Jens Malte Fischer, S. 887f.
 
Scherchen hat in Leipzig folgende Konzerte mit Mahler dirigiert:
 
23.1. 1921 – III. Symphonie; 20.2. 1921 – V. Symphonie;
 
12.9.1921 -  VI. Symphonie; 18.9. 1921 – IX. Symphonie
 
 
 
 
 
DANKSAGUNG
 
Viele ehemalige Kollegen haben mich mit Rat und Tat unterstützt: in der Musiksammlung der Österreichischen Nationalbibliothek wie auch im Archiv der Akademie der Künste, Berlin. Bei ihnen allen möchte ich mich sehr herzlich bedanken.
 
Des weiteren gilt mein Dank der Archivarin Frau Petri vom ORF, Dokumentationsarchiv  für die Angaben zu den Radioprogrammen 1932, dem Archivar Herrn Hermann in der Ratsschulbibliothek, Zwickau für den Nachlaß Georg Göhler.
 
Meinen besonderen Dank spreche ich Myriam Scherchen aus, die mir – jahrelang freundschaftlich verbunden wie auch René Trémine – mit vielen weiteren Hinweisen geholfen hat und die Zustimmung zur Veröffentlichung der Texte ihres Vaters erteilt hat.
 
 
 
Dagmar Saval
 
 
 
Wien, im Oktober 2015
 
 
Nachwort
 
 
Im Oktober 2015  übergab ich diesen Text der Mahlergesellschaft, auf deren Wunsch und Anregung er überhaupt geschrieben wurde. – was dann folgte hatte Nestroy’sche oder Kafkaeske Dimensionen – je nach Sichtweise – von heller Begeisterung, Zustimmung – und jetzt tritt Kafka auf: und der erste Wächter schickte B. zum zweiten und so fort.
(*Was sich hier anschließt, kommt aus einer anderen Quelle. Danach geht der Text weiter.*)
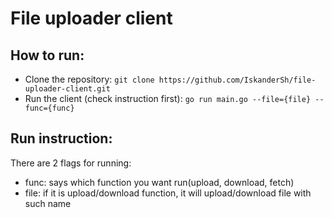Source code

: # File uploader client

## How to run:
- Clone the repository: ```git clone https://github.com/IskanderSh/file-uploader-client.git```
- Run the client (check instruction first): ```go run main.go --file={file} --func={func}```

## Run instruction:
There are 2 flags for running:
- func: says which function you want run(upload, download, fetch)
- file: if it is upload/download function, it will upload/download file with such name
Ich verlor jedes Interesse an einer Publikation und zog den Text zurück. Abgelegt, vergessen, bis er mir vor einiger Zeit wieder in die Hände fiel - weil ich umgezogen war.   
 
Ich halte auch 2021 immer noch für lesenswert-informativ, darum stelle ich ihn auf meine website.